We can count the budget of the campaign or other important system KPIs.

Analytics Dashboard

Imagine that you have an analytics dashboard for campaign performance. Based on that dashboard, the campaign managers could change different settings in their campaigns, and see the impact of those changes.

Let’s use the following aggregation for our use-case:

There are many additional use-cases that require the usage of different pre-aggregated data. Examples of such data are UX optimization, counters, performance measurements, etc…

Previous Architecture

This chart describes our previous architecture.

Clearly, the above architecture belongs to the batch flow-based system, also called ETL:

  • Serving online services write logs to Kafka topics.
  • There is an ingestion process from those Kafka topics to HDFS.
  • There are Hive external tables that represent each Kafka topic
  • Hive tables use hourly partitions (a new partition created every hour). From that point, there are flows with hourly/daily/weekly/… period triggered by FullHourPass Trigger. Likewise, those flows trigger other flows, and so on…

Perfect! So what is wrong here? Actually, nothing is wrong, but it’s clear that such a system has a built-in delay. Some data might be available after an hour, some after multiple hours. Flows can have many stages, and as a result, the data might arrive many hours after the initial FullHourPass trigger.

Taking into consideration our domain, such a delay is bad for the system.

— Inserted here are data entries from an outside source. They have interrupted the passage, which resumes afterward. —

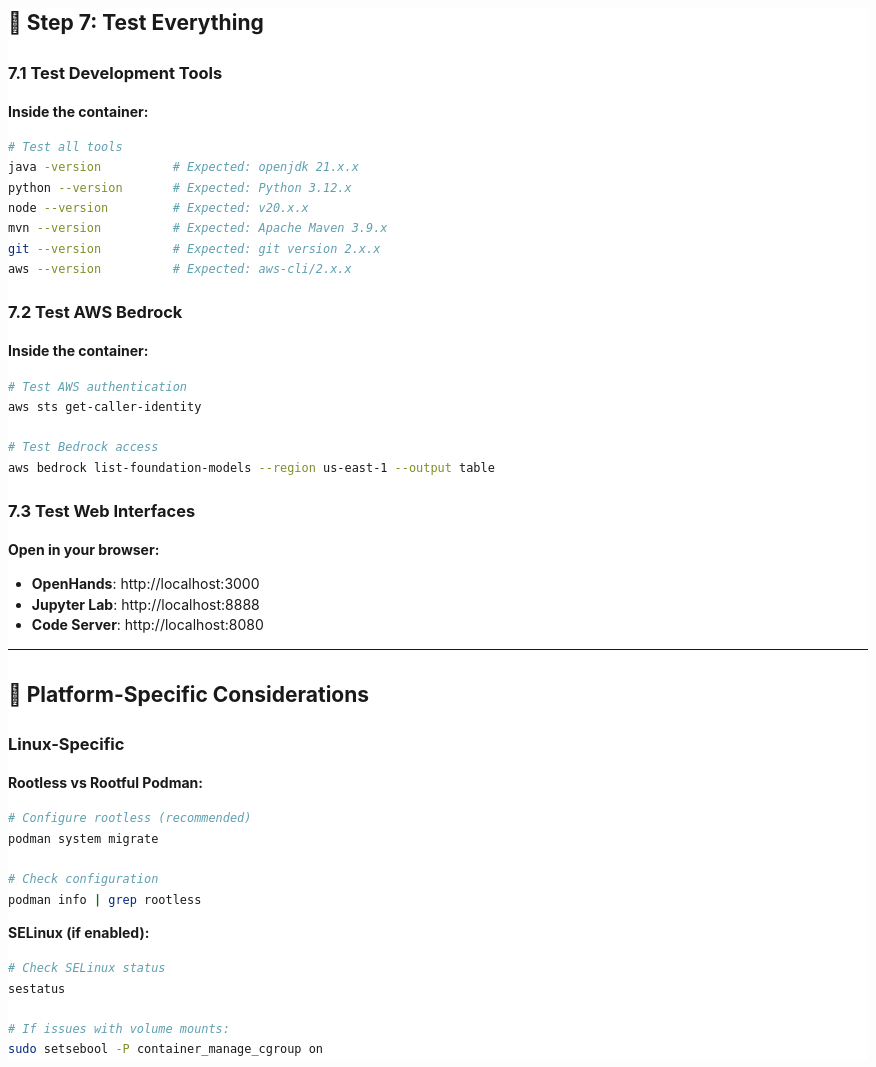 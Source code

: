 
## 🧪 Step 7: Test Everything

### 7.1 Test Development Tools

**Inside the container:**
```bash
# Test all tools
java -version          # Expected: openjdk 21.x.x
python --version       # Expected: Python 3.12.x
node --version         # Expected: v20.x.x
mvn --version          # Expected: Apache Maven 3.9.x
git --version          # Expected: git version 2.x.x
aws --version          # Expected: aws-cli/2.x.x
```

### 7.2 Test AWS Bedrock

**Inside the container:**
```bash
# Test AWS authentication
aws sts get-caller-identity

# Test Bedrock access
aws bedrock list-foundation-models --region us-east-1 --output table
```

### 7.3 Test Web Interfaces

**Open in your browser:**
- **OpenHands**: http://localhost:3000
- **Jupyter Lab**: http://localhost:8888
- **Code Server**: http://localhost:8080

---

## 🔧 Platform-Specific Considerations

### Linux-Specific

**Rootless vs Rootful Podman:**
```bash
# Configure rootless (recommended)
podman system migrate

# Check configuration
podman info | grep rootless
```

**SELinux (if enabled):**
```bash
# Check SELinux status
sestatus

# If issues with volume mounts:
sudo setsebool -P container_manage_cgroup on
```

What about the trending documents? We need to know this kind of information ASAP. The same goes for capping or UX optimization flows. It is clear that fresh information has a major impact on our system. As a teaser, when we introduced the real-time aspects into our flows, we increased our main KPIs, such as CTR and RPM significantly.

CTR — click-through rate (probability for click)

RPM — revenue per 1000 impressions

It is important to note that some of our critical flows used a custom implementation to gain real-time data insights. An example of such an implementation could be a java service that consumes Kafka events, updates some counters, and writes the data to the data store. Although, implementing this kind of hand-rolled services is not trivial. Handling millions of events requires implementing some caching strategy, managing Kafka offsets, and many other software aspects. So every new use-case must implement another such service.

This is obviously a waste, if we have an implemented framework that can do the job for us, why not reuse it? No one wants to reinvent the wheel.

New Architecture

We quickly identified that there are use-cases that require real-time data addition into existing flows. Moreover, there are flows that depend on either real-time or batch data only. For all those reasons “Lambda Architecture” was the right choice for us.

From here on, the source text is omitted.